I was always a reader. As a kid, I walked to the library several times a week and stayed up late reading with a flashlight. I checked out so many books and returned them so quickly the librarian once snapped, “Don’t take home so many books if you’re not going to read them all.”
“But I did read them all,” I said.
I was an English major in college and went on to get a master’s in literature. When I created my online dating profile, I made my screen name “missbibliophile52598.” Filling out the “favorite books” section, I let my taste in literature speak for me: One Hundred Years of Solitude, A Moveable Feast, White Teeth, The Namesake, The Known World, The God of Small Things, How to Read the Air.
But I realized it had been more than two years since I had read most of those titles. I had stopped reading gradually, the way one heals or dies. I tried to maintain my bookish persona. I joined book clubs that I never attended. I requested a library book everyone was reading, only to return it a week late, unread, with fines.
I still loved the idea of reading. I treasured books and bookstores. Whenever I found one, I would linger between the shelves for hours as if catching up with old friends, picking out volumes I had read and buying new ones. But it was clear to me: I was becoming a person I did not know.
David was my first online date. His profile said he liked to read, so I asked him about his last book. His face lit up and his fingers danced. David read much more than I did, about a book or two a week. We seemed an unlikely couple: me, a five-foot-three black woman born to a Caribbean mother, and him, a six-foot-four white guy from Ohio. But as we got to know each other, our shared faith and mutual love of books bridged our gaps.
When we compared libraries, we had only four titles in common. David preferred history and nonfiction, whereas I gravitated toward fiction writers of color and immigrant narratives.
On our seventh date, David and I visited the library.
“I have a game,” he said, pulling two pens and Post-its out of his bag. “Let’s find books we’ve read and leave reviews in them for the next person.”

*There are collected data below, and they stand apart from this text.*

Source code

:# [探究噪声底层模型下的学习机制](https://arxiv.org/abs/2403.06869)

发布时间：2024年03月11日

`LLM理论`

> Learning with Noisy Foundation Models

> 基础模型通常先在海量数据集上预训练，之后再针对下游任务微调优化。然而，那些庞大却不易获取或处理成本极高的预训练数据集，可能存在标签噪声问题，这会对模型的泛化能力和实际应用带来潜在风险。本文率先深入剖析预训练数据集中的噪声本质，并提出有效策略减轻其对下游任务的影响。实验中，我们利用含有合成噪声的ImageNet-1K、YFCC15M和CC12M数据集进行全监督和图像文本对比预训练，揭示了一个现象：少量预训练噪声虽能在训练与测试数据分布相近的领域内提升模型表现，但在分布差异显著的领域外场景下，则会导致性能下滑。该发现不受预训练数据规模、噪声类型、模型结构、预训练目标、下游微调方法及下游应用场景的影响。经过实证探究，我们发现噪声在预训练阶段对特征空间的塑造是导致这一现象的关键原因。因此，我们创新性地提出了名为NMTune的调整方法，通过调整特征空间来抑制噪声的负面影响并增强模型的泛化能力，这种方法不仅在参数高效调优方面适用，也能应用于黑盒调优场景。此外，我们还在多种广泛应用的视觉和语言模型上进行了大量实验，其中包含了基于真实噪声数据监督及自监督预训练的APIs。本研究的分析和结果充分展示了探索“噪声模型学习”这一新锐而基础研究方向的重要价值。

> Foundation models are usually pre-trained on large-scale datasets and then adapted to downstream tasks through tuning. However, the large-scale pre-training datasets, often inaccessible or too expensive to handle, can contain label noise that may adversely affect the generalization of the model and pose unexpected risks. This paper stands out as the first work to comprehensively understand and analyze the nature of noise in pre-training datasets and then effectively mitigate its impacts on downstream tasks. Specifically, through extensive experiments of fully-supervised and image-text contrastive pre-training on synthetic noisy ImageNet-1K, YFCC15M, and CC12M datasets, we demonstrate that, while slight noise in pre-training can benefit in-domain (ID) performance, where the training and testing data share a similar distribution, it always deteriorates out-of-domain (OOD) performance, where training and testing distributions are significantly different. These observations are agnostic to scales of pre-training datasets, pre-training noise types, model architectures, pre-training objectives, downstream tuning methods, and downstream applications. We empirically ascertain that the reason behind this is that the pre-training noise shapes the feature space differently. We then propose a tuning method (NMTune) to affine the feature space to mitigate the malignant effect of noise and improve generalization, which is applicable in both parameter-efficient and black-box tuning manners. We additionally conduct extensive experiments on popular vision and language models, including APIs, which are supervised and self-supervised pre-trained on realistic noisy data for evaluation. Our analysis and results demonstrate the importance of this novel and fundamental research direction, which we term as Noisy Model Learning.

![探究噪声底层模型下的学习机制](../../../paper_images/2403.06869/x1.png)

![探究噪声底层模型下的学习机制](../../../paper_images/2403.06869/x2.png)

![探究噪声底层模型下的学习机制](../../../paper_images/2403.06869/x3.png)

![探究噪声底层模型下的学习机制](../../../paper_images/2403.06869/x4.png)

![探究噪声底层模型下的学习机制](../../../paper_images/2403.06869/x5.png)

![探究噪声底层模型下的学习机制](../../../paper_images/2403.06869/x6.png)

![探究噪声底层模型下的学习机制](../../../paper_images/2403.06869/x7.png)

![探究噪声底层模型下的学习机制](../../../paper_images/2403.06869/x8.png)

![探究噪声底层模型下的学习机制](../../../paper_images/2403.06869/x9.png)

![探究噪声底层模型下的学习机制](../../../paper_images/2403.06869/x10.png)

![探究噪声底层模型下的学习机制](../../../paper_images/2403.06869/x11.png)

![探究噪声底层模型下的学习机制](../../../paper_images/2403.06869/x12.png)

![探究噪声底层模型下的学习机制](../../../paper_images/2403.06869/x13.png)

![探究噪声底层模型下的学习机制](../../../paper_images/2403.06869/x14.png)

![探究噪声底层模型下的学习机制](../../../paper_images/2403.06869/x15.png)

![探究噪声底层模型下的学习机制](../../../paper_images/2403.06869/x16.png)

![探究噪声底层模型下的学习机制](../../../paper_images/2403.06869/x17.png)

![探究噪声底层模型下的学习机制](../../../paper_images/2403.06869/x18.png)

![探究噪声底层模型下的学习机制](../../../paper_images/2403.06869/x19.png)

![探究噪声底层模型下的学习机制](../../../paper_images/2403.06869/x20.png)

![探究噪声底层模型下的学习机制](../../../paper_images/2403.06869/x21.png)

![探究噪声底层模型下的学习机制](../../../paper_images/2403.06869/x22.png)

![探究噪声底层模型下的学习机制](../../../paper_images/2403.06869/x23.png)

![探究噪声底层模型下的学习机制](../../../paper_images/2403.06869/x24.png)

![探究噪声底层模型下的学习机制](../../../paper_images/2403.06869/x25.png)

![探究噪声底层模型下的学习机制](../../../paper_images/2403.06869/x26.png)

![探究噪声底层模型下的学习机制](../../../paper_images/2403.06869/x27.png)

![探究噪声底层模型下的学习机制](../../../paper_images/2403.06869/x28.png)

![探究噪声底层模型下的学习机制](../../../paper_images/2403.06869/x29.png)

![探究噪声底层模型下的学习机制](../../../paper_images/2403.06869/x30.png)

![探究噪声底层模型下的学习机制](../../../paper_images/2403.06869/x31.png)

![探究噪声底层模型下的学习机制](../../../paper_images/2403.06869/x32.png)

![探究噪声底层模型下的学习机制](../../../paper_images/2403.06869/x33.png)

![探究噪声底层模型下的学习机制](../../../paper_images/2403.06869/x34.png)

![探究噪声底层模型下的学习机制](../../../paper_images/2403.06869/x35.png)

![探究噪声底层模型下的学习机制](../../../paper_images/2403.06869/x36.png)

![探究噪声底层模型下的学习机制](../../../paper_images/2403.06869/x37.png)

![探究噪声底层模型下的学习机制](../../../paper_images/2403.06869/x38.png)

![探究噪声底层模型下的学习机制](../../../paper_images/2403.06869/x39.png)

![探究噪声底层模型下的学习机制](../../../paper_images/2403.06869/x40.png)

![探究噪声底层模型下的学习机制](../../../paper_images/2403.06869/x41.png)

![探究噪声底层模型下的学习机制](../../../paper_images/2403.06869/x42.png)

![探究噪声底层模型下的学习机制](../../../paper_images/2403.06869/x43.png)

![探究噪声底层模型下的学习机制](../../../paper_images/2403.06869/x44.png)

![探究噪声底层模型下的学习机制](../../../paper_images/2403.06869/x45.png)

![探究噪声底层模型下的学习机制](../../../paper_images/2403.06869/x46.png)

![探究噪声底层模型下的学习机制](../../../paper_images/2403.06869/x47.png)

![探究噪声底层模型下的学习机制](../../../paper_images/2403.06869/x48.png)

We wandered the aisles for an hour. In the end, we sat on the floor among the poetry, and I read him some. He listened, his head tilted down, asking, “What is it you like about that one?”
That spring, as we picnicked outside, I said, “If I tell you something, will you not judge me?”
David paused from listing the titles he planned to read over the summer and raised his eyebrows.
“I’ve only read one book this year,” I said.
“But it’s June,” he said.
“But you like books,” he said. “You like bookstores. You like libraries.”
“Is it a deal breaker?”
“No, but still. Read a book!”
I was painfully aware of the glaring hypocrisy in my life. I defended the virtues of bookstores in the age of online retailing and bought books whenever I got the chance, but I hardly read them. They sat on every surface until my house appeared to wear books the way one wears clothes. They piled up on chairs and draped across sofa arms.
The Japanese language has a word for this: tsundoku. The act of acquiring books that go unread.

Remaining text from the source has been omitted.